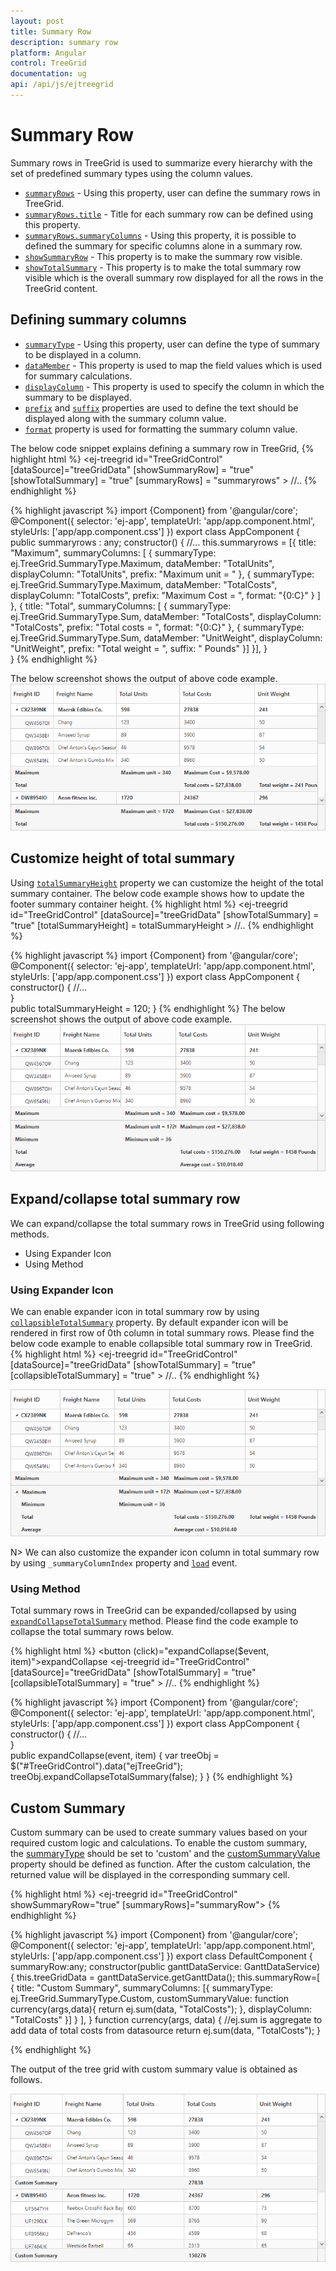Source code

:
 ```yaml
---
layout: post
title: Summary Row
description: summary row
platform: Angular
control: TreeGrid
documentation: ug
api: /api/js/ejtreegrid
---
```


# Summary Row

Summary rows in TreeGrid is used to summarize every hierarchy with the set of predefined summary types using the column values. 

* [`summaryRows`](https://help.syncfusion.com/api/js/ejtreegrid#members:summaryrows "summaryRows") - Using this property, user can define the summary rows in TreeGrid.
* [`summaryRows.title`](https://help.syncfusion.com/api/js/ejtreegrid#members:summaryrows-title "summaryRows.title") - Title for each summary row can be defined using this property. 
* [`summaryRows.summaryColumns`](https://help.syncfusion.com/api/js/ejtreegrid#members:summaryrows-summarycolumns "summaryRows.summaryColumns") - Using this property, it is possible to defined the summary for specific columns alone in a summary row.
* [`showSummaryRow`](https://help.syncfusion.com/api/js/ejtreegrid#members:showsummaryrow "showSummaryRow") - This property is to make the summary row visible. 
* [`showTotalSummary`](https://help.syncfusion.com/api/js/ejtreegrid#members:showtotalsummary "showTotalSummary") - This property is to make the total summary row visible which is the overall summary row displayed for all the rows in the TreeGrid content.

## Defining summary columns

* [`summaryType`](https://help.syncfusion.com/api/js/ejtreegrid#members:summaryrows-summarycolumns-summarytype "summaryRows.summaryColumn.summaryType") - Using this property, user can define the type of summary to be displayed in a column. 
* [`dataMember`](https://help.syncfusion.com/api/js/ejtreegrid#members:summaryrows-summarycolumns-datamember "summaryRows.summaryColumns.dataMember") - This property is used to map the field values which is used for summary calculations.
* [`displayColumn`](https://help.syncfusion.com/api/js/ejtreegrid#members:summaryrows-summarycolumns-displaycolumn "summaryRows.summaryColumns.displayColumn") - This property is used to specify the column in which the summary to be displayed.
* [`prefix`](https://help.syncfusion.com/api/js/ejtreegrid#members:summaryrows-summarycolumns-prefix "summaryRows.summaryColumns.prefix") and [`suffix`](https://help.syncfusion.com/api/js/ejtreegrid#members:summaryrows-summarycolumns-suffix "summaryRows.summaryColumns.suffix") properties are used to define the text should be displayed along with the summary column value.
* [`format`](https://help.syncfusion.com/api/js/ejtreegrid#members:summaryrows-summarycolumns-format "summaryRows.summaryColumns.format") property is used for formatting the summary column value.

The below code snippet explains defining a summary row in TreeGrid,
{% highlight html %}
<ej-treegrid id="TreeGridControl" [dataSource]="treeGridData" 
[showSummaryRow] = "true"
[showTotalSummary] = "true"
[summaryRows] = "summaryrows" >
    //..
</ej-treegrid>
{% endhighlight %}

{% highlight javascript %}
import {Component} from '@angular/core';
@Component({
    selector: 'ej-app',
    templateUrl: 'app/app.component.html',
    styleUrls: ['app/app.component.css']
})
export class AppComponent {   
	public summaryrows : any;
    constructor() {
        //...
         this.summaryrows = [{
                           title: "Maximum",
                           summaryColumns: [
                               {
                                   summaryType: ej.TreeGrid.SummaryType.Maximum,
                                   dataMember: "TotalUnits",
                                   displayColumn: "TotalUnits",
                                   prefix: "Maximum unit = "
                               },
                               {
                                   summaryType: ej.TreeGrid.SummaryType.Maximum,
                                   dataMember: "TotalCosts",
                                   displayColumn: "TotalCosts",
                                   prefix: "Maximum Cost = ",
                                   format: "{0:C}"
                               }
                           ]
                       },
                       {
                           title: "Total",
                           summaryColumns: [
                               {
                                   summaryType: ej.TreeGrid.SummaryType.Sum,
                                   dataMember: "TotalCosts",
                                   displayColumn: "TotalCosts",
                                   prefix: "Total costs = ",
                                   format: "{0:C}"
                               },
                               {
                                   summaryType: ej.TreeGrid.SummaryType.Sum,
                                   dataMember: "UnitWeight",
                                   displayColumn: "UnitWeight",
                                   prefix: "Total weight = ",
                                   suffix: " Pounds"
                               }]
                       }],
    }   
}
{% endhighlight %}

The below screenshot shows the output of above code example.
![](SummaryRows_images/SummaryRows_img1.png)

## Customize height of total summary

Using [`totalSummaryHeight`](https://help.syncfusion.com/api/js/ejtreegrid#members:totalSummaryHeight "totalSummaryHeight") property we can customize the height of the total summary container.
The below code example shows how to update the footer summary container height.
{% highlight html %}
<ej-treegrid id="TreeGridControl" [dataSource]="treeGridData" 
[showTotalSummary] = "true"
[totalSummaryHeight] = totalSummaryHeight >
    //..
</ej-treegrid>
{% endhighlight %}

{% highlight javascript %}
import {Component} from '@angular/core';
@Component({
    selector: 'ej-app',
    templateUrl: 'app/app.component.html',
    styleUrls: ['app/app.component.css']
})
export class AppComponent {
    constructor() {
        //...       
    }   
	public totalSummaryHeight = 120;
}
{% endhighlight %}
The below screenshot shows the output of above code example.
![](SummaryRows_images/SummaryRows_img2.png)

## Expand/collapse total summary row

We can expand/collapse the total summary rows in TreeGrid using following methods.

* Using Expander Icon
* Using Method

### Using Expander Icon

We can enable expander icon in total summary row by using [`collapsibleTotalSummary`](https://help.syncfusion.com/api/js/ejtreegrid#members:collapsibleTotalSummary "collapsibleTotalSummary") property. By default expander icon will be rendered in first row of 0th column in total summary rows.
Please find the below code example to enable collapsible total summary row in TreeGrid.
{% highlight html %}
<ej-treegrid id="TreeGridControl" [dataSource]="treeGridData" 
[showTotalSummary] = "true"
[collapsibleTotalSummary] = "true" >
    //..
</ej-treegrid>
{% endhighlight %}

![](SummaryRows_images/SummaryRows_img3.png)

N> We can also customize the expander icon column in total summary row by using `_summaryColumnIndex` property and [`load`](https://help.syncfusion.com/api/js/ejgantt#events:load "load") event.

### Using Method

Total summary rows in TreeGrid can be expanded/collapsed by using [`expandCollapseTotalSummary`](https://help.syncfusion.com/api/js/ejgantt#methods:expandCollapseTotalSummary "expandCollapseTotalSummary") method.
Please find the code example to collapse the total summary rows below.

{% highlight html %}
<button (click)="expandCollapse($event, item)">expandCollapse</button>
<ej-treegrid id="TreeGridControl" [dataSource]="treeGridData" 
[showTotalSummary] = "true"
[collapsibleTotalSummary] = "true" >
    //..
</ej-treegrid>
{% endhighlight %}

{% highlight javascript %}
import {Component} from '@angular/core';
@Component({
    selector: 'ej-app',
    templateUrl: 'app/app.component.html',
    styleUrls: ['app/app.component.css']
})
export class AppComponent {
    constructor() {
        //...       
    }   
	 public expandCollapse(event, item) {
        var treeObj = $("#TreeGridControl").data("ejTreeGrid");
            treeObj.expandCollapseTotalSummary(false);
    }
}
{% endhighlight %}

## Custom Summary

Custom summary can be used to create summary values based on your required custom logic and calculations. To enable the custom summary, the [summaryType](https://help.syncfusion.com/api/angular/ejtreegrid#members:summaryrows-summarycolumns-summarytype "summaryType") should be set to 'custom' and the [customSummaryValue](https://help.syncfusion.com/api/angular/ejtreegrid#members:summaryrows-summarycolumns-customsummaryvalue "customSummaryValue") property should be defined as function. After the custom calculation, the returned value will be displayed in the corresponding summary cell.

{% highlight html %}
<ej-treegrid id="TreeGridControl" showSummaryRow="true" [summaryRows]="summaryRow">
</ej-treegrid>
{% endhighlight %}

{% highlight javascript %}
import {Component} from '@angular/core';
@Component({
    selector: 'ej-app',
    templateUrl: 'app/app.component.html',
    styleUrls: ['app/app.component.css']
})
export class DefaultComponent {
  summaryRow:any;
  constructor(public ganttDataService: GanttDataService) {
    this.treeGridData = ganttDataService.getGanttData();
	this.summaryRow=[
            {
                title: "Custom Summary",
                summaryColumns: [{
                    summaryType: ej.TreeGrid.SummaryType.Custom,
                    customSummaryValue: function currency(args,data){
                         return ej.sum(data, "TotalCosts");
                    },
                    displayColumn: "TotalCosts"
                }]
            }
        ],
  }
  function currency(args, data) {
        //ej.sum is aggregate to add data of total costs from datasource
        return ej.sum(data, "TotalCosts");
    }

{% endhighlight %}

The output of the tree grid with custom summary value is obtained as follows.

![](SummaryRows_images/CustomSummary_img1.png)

-.-.-

- Problem to solve
Only the line with "## Defining summary columns" and those preceding it, back to the first line of the entries, should be repeated exactly, without pictures.

- Your response
Source code

:
 ```yaml
---
layout: post
title: Summary Row
description: summary row
platform: Angular
control: TreeGrid
documentation: ug
api: /api/js/ejtreegrid
---
```


# Summary Row

Summary rows in TreeGrid is used to summarize every hierarchy with the set of predefined summary types using the column values. 

* [`summaryRows`](https://help.syncfusion.com/api/js/ejtreegrid#members:summaryrows "summaryRows") - Using this property, user can define the summary rows in TreeGrid.
* [`summaryRows.title`](https://help.syncfusion.com/api/js/ejtreegrid#members:summaryrows-title "summaryRows.title") - Title for each summary row can be defined using this property. 
* [`summaryRows.summaryColumns`](https://help.syncfusion.com/api/js/ejtreegrid#members:summaryrows-summarycolumns "summaryRows.summaryColumns") - Using this property, it is possible to defined the summary for specific columns alone in a summary row.
* [`showSummaryRow`](https://help.syncfusion.com/api/js/ejtreegrid#members:showsummaryrow "showSummaryRow") - This property is to make the summary row visible. 
* [`showTotalSummary`](https://help.syncfusion.com/api/js/ejtreegrid#members:showtotalsummary "showTotalSummary") - This property is to make the total summary row visible which is the overall summary row displayed for all the rows in the TreeGrid content.

## Defining summary columns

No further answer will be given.